# Task description
Go through the data below and copy each line where the word "file" occurs.

# Given data
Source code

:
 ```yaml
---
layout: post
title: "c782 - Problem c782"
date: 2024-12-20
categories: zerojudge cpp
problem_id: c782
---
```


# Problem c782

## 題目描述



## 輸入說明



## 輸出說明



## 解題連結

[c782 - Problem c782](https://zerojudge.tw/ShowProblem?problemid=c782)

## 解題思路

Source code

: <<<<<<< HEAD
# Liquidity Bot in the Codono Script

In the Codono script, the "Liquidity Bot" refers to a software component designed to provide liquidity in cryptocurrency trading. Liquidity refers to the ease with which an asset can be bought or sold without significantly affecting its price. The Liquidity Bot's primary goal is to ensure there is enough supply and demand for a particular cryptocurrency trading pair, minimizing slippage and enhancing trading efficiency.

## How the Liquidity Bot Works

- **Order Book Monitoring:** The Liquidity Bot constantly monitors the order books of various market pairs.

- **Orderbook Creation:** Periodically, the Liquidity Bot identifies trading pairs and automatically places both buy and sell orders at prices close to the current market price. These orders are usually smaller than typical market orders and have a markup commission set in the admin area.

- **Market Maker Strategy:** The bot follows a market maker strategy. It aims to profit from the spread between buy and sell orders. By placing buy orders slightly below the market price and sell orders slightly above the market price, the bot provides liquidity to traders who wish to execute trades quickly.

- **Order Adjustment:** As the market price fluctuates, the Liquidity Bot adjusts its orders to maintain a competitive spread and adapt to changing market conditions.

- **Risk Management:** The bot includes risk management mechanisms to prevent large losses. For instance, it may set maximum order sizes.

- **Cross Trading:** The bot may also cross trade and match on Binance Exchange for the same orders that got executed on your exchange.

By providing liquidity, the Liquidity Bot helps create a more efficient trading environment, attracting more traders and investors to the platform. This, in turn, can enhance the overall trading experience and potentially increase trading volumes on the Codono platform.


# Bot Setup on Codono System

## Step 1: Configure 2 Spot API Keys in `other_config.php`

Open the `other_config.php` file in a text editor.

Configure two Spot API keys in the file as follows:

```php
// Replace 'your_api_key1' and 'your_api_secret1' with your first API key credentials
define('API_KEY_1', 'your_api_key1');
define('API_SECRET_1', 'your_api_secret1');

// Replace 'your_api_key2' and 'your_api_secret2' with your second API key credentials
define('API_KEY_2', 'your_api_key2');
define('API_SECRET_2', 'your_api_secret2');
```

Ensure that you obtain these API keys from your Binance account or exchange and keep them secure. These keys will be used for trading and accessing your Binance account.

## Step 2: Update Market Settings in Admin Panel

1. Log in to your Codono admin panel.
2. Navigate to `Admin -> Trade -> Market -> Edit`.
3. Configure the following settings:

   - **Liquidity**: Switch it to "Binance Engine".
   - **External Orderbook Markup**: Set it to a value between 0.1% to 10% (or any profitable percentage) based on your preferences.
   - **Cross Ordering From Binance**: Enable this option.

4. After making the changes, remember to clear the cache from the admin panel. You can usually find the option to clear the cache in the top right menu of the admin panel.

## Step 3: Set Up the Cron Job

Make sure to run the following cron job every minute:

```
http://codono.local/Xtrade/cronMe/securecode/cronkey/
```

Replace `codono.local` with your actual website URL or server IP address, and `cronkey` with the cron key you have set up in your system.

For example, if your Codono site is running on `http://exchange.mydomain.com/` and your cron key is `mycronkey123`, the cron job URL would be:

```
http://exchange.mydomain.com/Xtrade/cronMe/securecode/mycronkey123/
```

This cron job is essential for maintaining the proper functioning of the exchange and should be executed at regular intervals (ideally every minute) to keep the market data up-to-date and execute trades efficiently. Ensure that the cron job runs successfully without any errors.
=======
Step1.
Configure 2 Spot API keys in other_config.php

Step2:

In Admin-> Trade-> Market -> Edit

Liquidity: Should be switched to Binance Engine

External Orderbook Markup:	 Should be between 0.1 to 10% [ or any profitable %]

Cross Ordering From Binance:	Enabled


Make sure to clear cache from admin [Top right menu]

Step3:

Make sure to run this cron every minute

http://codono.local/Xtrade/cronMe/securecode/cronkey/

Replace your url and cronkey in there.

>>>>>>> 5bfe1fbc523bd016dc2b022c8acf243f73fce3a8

==

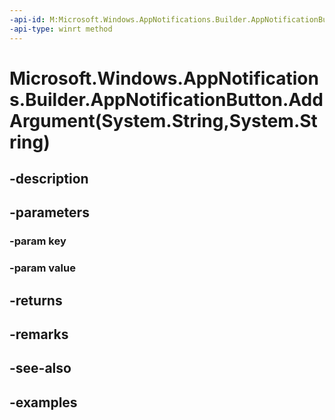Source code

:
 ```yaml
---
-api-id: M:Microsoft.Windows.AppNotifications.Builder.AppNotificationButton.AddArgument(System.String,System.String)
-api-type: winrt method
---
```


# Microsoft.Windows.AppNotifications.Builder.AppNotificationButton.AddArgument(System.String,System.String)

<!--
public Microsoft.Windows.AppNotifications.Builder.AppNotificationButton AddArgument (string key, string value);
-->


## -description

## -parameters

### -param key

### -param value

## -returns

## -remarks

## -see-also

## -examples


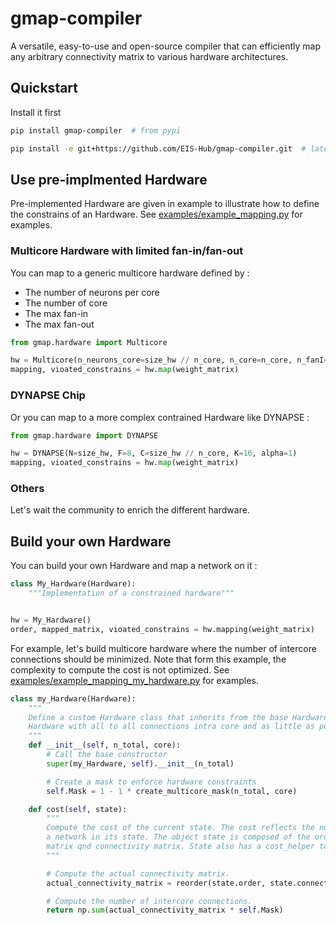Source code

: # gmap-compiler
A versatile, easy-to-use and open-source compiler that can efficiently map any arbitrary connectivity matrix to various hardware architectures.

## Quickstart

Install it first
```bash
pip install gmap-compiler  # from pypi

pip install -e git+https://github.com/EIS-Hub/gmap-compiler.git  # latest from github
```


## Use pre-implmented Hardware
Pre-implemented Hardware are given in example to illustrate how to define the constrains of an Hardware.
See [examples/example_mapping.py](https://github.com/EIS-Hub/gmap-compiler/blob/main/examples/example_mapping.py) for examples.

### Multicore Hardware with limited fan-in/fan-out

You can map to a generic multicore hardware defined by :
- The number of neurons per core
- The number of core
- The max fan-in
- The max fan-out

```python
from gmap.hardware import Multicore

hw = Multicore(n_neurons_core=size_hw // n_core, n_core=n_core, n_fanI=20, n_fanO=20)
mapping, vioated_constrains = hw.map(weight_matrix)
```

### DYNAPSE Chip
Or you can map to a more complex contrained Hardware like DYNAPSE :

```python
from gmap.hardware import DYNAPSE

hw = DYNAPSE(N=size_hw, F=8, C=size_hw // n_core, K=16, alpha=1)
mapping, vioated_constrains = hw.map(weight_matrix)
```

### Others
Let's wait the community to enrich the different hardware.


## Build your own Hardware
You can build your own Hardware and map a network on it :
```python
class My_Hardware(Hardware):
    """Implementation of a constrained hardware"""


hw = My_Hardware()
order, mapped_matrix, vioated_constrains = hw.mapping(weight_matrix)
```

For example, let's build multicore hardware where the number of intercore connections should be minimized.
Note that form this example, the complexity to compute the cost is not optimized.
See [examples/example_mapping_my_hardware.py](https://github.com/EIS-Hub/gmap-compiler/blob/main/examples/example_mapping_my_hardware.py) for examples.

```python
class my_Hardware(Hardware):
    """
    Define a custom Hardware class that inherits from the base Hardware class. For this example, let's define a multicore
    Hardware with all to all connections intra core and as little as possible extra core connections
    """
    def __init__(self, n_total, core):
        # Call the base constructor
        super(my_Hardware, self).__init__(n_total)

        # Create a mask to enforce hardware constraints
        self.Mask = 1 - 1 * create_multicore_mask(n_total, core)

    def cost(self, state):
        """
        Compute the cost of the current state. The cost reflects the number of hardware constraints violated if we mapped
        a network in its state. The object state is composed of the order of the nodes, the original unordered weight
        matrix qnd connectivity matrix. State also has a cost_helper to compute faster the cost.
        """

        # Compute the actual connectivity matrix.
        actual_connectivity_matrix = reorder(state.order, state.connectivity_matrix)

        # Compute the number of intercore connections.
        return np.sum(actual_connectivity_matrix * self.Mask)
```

# Expected answer
Open the `other_config.php` file in a text editor.
Configure two Spot API keys in the file as follows:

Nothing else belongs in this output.